Alors quoi : les champions olympiques et paralympiques ne sont pas forcément les meilleurs athlètes ? Si, bien sûr ! Les meilleurs parmi ceux qui polluent le plus, mais certainement pas les meilleurs du monde, la pratique du sport en compétition n’échappant pas aux autres inégalités gigantesques de notre époque. Un exemple parmi 1000 : en Afrique, sur l’ensemble du continent, il y a moins de piscines publiques que dans seul un département français ! Compliqué pour s’entrainer, non ?

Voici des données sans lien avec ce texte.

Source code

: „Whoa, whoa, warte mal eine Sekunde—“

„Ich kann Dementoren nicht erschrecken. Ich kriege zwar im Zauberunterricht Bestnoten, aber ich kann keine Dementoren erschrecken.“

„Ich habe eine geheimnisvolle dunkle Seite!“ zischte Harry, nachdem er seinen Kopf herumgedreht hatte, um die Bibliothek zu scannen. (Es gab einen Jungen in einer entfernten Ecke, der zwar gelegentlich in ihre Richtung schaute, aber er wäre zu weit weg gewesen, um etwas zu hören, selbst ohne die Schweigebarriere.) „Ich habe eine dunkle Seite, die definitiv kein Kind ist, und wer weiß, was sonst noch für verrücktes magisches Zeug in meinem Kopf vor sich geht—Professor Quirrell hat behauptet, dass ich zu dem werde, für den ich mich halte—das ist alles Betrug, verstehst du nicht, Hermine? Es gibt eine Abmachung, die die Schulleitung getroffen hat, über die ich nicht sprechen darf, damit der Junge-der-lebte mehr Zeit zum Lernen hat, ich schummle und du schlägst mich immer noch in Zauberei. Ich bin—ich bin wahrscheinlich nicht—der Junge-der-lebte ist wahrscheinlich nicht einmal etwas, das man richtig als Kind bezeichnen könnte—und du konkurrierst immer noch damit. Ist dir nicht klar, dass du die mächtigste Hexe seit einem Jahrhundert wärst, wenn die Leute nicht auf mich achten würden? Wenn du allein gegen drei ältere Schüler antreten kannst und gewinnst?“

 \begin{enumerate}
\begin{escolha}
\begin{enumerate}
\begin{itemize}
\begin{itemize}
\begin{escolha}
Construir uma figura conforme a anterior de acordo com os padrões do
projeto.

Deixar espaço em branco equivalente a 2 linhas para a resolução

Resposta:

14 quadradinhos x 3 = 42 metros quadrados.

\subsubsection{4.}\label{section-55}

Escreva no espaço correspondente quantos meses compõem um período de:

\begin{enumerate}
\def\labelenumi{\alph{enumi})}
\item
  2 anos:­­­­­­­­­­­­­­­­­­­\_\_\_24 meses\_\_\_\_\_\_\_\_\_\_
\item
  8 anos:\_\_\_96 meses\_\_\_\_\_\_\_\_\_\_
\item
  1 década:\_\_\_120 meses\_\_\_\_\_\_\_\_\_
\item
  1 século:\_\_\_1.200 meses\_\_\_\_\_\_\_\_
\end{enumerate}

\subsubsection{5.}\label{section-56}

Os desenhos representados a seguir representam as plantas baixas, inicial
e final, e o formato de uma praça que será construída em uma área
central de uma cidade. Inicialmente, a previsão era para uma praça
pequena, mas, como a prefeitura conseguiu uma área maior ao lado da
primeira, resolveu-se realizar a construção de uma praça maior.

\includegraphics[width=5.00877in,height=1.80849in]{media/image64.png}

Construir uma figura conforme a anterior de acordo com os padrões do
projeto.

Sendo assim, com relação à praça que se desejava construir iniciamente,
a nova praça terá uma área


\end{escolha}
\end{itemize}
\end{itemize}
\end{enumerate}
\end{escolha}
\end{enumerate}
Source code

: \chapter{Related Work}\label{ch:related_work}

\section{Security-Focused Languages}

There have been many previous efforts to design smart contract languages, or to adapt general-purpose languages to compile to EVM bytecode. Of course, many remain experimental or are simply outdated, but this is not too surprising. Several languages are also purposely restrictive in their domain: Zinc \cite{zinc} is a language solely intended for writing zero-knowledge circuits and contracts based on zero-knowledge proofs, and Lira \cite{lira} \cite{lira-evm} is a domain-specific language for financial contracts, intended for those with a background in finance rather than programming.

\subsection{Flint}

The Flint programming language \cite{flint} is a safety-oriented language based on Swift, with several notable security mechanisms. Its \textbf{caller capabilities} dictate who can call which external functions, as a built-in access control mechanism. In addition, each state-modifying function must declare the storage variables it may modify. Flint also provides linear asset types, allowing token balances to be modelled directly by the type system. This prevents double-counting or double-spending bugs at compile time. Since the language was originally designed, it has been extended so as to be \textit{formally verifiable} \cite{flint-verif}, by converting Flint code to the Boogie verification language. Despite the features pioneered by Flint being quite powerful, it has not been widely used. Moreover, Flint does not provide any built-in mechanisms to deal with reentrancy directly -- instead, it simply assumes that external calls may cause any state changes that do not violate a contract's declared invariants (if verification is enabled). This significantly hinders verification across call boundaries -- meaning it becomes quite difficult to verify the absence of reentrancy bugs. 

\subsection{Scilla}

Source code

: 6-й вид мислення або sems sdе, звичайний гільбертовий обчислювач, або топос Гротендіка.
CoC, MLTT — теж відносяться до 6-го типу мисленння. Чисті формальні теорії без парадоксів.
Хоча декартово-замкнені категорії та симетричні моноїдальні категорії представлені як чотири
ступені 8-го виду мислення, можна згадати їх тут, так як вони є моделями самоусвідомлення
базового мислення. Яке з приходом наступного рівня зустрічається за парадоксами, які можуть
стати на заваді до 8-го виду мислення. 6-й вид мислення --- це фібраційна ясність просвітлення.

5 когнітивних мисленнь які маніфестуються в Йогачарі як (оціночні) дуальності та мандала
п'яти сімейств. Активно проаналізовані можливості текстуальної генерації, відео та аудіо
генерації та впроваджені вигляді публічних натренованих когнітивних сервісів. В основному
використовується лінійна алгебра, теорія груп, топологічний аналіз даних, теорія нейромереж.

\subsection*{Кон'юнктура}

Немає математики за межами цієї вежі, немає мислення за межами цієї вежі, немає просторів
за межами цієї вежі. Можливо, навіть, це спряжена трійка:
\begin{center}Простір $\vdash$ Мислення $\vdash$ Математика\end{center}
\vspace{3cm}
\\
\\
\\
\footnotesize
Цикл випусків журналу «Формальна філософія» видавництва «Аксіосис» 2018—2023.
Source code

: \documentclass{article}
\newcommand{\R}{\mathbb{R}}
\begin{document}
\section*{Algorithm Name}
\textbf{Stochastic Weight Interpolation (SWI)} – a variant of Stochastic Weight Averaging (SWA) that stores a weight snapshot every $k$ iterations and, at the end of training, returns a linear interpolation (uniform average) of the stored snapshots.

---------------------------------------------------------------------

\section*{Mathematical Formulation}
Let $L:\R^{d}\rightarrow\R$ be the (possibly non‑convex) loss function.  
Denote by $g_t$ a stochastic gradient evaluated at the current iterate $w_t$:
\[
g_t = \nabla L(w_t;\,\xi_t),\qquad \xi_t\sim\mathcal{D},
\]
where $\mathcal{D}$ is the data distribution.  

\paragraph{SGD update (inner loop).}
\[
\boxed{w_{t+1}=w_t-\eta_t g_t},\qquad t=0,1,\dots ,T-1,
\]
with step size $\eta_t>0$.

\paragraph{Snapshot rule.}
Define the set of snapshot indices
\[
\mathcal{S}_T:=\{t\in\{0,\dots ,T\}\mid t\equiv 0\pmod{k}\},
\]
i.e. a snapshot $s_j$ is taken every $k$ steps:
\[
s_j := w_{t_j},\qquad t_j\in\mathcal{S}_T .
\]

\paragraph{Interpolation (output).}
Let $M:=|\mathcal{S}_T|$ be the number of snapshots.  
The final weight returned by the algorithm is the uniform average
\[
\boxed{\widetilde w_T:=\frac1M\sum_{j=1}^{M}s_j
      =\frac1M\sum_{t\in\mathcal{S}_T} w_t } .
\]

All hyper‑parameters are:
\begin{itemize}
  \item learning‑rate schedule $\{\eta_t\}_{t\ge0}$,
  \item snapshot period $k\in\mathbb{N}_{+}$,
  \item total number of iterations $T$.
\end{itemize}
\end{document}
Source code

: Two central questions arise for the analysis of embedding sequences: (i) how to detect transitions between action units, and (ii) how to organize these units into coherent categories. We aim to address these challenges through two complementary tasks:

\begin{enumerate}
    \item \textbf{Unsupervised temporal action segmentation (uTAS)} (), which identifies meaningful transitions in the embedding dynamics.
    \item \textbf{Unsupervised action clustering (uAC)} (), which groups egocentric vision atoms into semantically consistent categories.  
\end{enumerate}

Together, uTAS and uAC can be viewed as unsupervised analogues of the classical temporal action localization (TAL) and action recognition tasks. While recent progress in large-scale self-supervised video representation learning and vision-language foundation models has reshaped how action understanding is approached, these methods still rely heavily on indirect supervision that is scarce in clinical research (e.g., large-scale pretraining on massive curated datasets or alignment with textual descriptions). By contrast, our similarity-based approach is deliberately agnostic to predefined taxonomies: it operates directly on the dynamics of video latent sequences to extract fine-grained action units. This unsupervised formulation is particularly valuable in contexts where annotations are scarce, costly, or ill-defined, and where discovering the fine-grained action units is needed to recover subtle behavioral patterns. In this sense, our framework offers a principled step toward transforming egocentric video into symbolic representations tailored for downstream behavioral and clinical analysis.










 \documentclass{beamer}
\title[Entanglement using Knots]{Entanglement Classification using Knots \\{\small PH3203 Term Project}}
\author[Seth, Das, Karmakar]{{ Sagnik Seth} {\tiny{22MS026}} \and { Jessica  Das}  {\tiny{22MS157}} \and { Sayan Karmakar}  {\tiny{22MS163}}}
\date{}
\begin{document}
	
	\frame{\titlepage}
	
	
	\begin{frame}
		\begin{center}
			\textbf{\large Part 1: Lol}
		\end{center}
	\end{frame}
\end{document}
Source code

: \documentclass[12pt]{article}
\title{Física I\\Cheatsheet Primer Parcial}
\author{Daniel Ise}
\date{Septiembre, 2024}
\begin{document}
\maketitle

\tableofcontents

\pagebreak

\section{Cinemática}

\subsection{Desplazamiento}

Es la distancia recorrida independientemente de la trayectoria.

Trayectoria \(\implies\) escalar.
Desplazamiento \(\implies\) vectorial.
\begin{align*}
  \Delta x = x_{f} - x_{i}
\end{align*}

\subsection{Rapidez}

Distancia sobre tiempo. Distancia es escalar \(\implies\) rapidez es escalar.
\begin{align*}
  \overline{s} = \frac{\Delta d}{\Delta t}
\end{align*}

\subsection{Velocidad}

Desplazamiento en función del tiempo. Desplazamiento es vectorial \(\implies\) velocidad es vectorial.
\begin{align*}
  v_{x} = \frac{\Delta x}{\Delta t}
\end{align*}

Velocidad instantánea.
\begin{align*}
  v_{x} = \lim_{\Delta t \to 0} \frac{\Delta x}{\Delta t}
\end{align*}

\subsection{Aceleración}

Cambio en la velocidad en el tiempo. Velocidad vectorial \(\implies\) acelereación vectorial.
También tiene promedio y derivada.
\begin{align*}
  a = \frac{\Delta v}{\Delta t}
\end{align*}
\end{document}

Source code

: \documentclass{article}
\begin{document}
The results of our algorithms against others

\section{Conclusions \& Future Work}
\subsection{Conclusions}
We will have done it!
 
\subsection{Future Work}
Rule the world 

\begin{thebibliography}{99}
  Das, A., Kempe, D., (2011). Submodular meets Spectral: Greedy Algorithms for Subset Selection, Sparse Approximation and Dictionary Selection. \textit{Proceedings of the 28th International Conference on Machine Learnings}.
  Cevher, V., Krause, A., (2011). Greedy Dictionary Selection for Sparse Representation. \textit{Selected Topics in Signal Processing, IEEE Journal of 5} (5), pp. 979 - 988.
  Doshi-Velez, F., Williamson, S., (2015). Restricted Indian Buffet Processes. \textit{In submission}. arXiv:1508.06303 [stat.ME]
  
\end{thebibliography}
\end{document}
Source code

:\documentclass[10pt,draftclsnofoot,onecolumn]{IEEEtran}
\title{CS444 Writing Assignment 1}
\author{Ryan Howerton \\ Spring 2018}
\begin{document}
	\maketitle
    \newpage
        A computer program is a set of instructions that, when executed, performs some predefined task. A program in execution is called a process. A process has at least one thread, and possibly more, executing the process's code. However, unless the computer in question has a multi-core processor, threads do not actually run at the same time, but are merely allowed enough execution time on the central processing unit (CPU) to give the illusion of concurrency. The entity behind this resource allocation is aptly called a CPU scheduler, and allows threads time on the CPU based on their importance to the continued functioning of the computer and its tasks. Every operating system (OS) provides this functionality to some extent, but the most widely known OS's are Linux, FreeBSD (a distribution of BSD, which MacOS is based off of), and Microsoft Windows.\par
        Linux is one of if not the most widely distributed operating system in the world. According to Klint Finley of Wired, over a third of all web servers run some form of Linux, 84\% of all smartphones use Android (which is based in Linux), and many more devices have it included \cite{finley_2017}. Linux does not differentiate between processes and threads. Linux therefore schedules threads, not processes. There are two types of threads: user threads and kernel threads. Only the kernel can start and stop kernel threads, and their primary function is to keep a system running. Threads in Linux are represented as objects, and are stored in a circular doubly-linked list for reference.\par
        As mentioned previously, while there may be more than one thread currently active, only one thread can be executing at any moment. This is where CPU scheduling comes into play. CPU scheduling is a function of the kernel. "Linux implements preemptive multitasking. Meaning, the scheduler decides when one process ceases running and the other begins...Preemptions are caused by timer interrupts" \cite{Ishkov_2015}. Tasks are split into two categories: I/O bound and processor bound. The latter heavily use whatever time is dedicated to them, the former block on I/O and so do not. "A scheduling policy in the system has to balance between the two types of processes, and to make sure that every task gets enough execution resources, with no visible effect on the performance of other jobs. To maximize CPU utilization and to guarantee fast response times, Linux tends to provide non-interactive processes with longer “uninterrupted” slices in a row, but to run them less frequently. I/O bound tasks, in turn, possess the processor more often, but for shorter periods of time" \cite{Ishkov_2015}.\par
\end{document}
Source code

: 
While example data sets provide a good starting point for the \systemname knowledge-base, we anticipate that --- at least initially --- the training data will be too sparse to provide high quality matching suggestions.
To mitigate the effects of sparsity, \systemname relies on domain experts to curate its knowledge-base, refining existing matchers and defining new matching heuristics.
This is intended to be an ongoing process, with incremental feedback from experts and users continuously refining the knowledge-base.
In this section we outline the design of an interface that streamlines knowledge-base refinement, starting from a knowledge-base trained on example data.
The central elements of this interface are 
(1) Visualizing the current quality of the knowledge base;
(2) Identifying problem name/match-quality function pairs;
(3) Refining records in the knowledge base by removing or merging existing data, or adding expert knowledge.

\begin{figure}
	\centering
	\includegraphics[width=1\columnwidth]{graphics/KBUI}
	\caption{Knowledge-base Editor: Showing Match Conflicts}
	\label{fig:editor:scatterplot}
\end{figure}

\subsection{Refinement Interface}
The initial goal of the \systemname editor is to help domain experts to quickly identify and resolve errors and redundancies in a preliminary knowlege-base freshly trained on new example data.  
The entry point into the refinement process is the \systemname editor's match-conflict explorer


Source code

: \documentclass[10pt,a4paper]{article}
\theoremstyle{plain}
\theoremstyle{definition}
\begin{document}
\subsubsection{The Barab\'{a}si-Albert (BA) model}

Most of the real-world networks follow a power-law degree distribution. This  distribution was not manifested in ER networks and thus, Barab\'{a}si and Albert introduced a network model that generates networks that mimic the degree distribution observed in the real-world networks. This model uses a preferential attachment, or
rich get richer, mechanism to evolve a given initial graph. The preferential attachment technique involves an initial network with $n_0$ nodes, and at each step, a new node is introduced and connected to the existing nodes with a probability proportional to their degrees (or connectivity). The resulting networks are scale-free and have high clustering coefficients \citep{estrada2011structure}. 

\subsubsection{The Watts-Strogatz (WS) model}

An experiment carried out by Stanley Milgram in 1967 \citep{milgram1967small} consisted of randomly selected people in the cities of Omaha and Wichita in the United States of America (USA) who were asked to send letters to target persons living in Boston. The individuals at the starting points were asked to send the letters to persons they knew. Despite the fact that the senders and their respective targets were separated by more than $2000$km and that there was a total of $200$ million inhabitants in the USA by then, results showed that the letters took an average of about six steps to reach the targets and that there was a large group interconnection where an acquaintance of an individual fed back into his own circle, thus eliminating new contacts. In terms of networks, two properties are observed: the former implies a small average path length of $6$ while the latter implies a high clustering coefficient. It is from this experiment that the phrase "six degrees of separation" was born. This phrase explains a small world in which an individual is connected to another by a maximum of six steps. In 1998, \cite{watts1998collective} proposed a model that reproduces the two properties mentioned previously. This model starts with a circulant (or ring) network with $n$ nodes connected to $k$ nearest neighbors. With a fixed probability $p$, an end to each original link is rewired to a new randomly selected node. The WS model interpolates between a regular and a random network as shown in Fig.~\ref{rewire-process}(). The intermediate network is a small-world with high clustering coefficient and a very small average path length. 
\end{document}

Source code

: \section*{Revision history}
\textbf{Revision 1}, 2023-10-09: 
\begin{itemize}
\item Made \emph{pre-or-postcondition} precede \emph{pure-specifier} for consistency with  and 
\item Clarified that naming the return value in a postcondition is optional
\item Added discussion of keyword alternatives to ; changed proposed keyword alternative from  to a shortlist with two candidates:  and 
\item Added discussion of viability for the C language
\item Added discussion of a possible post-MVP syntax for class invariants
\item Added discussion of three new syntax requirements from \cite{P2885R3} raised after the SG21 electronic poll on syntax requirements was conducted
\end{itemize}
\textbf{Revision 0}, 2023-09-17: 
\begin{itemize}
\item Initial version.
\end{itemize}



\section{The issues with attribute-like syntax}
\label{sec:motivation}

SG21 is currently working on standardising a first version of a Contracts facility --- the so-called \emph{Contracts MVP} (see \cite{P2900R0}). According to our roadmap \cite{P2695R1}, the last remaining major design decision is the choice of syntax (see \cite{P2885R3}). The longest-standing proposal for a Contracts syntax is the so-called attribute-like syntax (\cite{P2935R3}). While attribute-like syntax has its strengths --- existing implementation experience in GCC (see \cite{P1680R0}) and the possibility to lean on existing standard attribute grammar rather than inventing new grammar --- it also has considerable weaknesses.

Ne nous voilons pas la face. La seule raison qui fait perdurer ces grand-messes sportives, ainsi que la multiplication des disciplines, tendent vers un seul objectif : la compétition commerciale, dont vont bénéficier quelques marques.
Fabrice Bonnifet
À l’heure où la planète commence à partir en fumée au sens propre du terme, avec des incendies et des sécheresses, des canicules et des événements météorologiques toujours plus catastrophiques, les seuls vrais records qui vont tomber dans les années à venir ne seront plus sportifs mais climatiques ! Ainsi, vendredi 9 juillet à Furnace Creek (USA), le nouveau record mondial de chaleur a été battu avec 54,4° C… le précédent datait du 16 août 2020. Un podium dont aucun pays ne tirera de fierté.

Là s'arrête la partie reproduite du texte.